§ ASSIGNMENT
In the copy, include no images. Reproduce the entries exactly.

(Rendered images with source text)
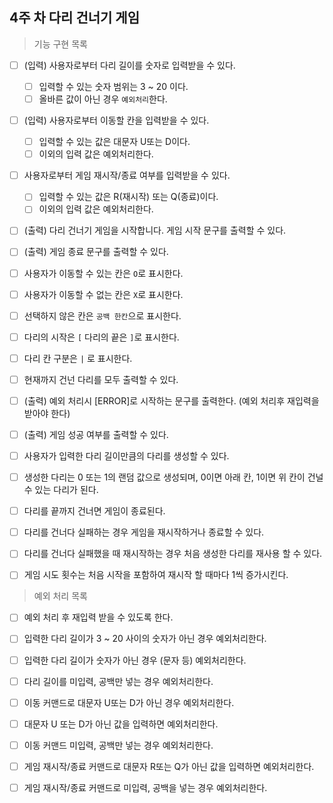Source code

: ## 4주 차 다리 건너기 게임

> 기능 구현 목록

- [ ] (입력) 사용자로부터 다리 길이를 숫자로 입력받을 수 있다.

  - [ ] 입력할 수 있는 숫자 범위는 3 ~ 20 이다.
  - [ ] 올바른 값이 아닌 경우 `예외처리`한다.

- [ ] (입력) 사용자로부터 이동할 칸을 입력받을 수 있다.

  - [ ] 입력할 수 있는 값은 대문자 U또는 D이다.
  - [ ] 이외의 입력 값은 예외처리한다.

- [ ] 사용자로부터 게임 재시작/종료 여부를 입력받을 수 있다.

  - [ ] 입력할 수 있는 값은 R(재시작) 또는 Q(종료)이다.
  - [ ] 이외의 입력 값은 예외처리한다.

- [ ] (출력) 다리 건너기 게임을 시작합니다. 게임 시작 문구를 출력할 수 있다.

- [ ] (출력) 게임 종료 문구를 출력할 수 있다.

- [ ] 사용자가 이동할 수 있는 칸은 `O`로 표시한다.

- [ ] 사용자가 이동할 수 없는 칸은 `X`로 표시한다.

- [ ] 선택하지 않은 칸은 `공백 한칸`으로 표시한다.

- [ ] 다리의 시작은 `[` 다리의 끝은 `]`로 표시한다.

- [ ] 다리 칸 구분은 `|` 로 표시한다.

- [ ] 현재까지 건넌 다리를 모두 출력할 수 있다.

- [ ] (출력) 예외 처리시 [ERROR]로 시작하는 문구를 출력한다. (예외 처리후 재입력을 받아야 한다)

- [ ] (출력) 게임 성공 여부를 출력할 수 있다.

- [ ] 사용자가 입력한 다리 길이만큼의 다리를 생성할 수 있다.

- [ ] 생성한 다리는 0 또는 1의 랜덤 값으로 생성되며, 0이면 아래 칸, 1이면 위 칸이 건널 수 있는 다리가 된다.

- [ ] 다리를 끝까지 건너면 게임이 종료된다.

- [ ] 다리를 건너다 실패하는 경우 게임을 재시작하거나 종료할 수 있다.

- [ ] 다리를 건너다 실패했을 때 재시작하는 경우 처음 생성한 다리를 재사용 할 수 있다.

- [ ] 게임 시도 횟수는 처음 시작을 포함하여 재시작 할 때마다 1씩 증가시킨다.

> 예외 처리 목록

- [ ] 예외 처리 후 재입력 받을 수 있도록 한다.

- [ ] 입력한 다리 길이가 3 ~ 20 사이의 숫자가 아닌 경우 예외처리한다.

- [ ] 입력한 다리 길이가 숫자가 아닌 경우 (문자 등) 예외처리한다.

- [ ] 다리 길이를 미입력, 공백만 넣는 경우 예외처리한다.

- [ ] 이동 커맨드로 대문자 U또는 D가 아닌 경우 예외처리한다.

- [ ] 대문자 U 또는 D가 아닌 값을 입력하면 예외처리한다.

- [ ] 이동 커맨드 미입력, 공백만 넣는 경우 예외처리한다.

- [ ] 게임 재시작/종료 커맨드로 대문자 R또는 Q가 아닌 값을 입력하면 예외처리한다.

- [ ] 게임 재시작/종료 커맨드로 미입력, 공백을 넣는 경우 예외처리한다.
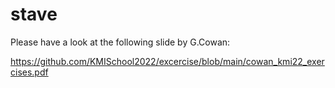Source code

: # stave

Please have a look at the following slide by G.Cowan:

https://github.com/KMISchool2022/excercise/blob/main/cowan_kmi22_exercises.pdf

§ ANSWER FOR THIS EXERCISE
Source code

: ## 4주 차 다리 건너기 게임

> 기능 구현 목록

- [ ] (입력) 사용자로부터 다리 길이를 숫자로 입력받을 수 있다.

  - [ ] 입력할 수 있는 숫자 범위는 3 ~ 20 이다.
  - [ ] 올바른 값이 아닌 경우 `예외처리`한다.

- [ ] (입력) 사용자로부터 이동할 칸을 입력받을 수 있다.

  - [ ] 입력할 수 있는 값은 대문자 U또는 D이다.
  - [ ] 이외의 입력 값은 예외처리한다.

- [ ] 사용자로부터 게임 재시작/종료 여부를 입력받을 수 있다.

  - [ ] 입력할 수 있는 값은 R(재시작) 또는 Q(종료)이다.
  - [ ] 이외의 입력 값은 예외처리한다.

- [ ] (출력) 다리 건너기 게임을 시작합니다. 게임 시작 문구를 출력할 수 있다.

- [ ] (출력) 게임 종료 문구를 출력할 수 있다.

- [ ] 사용자가 이동할 수 있는 칸은 `O`로 표시한다.

- [ ] 사용자가 이동할 수 없는 칸은 `X`로 표시한다.

- [ ] 선택하지 않은 칸은 `공백 한칸`으로 표시한다.

- [ ] 다리의 시작은 `[` 다리의 끝은 `]`로 표시한다.

- [ ] 다리 칸 구분은 `|` 로 표시한다.

- [ ] 현재까지 건넌 다리를 모두 출력할 수 있다.

- [ ] (출력) 예외 처리시 [ERROR]로 시작하는 문구를 출력한다. (예외 처리후 재입력을 받아야 한다)

- [ ] (출력) 게임 성공 여부를 출력할 수 있다.

- [ ] 사용자가 입력한 다리 길이만큼의 다리를 생성할 수 있다.

- [ ] 생성한 다리는 0 또는 1의 랜덤 값으로 생성되며, 0이면 아래 칸, 1이면 위 칸이 건널 수 있는 다리가 된다.

- [ ] 다리를 끝까지 건너면 게임이 종료된다.

- [ ] 다리를 건너다 실패하는 경우 게임을 재시작하거나 종료할 수 있다.

- [ ] 다리를 건너다 실패했을 때 재시작하는 경우 처음 생성한 다리를 재사용 할 수 있다.

- [ ] 게임 시도 횟수는 처음 시작을 포함하여 재시작 할 때마다 1씩 증가시킨다.

> 예외 처리 목록

- [ ] 예외 처리 후 재입력 받을 수 있도록 한다.

- [ ] 입력한 다리 길이가 3 ~ 20 사이의 숫자가 아닌 경우 예외처리한다.

- [ ] 입력한 다리 길이가 숫자가 아닌 경우 (문자 등) 예외처리한다.

- [ ] 다리 길이를 미입력, 공백만 넣는 경우 예외처리한다.

- [ ] 이동 커맨드로 대문자 U또는 D가 아닌 경우 예외처리한다.

- [ ] 대문자 U 또는 D가 아닌 값을 입력하면 예외처리한다.

- [ ] 이동 커맨드 미입력, 공백만 넣는 경우 예외처리한다.

- [ ] 게임 재시작/종료 커맨드로 대문자 R또는 Q가 아닌 값을 입력하면 예외처리한다.

- [ ] 게임 재시작/종료 커맨드로 미입력, 공백을 넣는 경우 예외처리한다.
Source code

: # stave

Please have a look at the following slide by G.Cowan:

https://github.com/KMISchool2022/excercise/blob/main/cowan_kmi22_exercises.pdf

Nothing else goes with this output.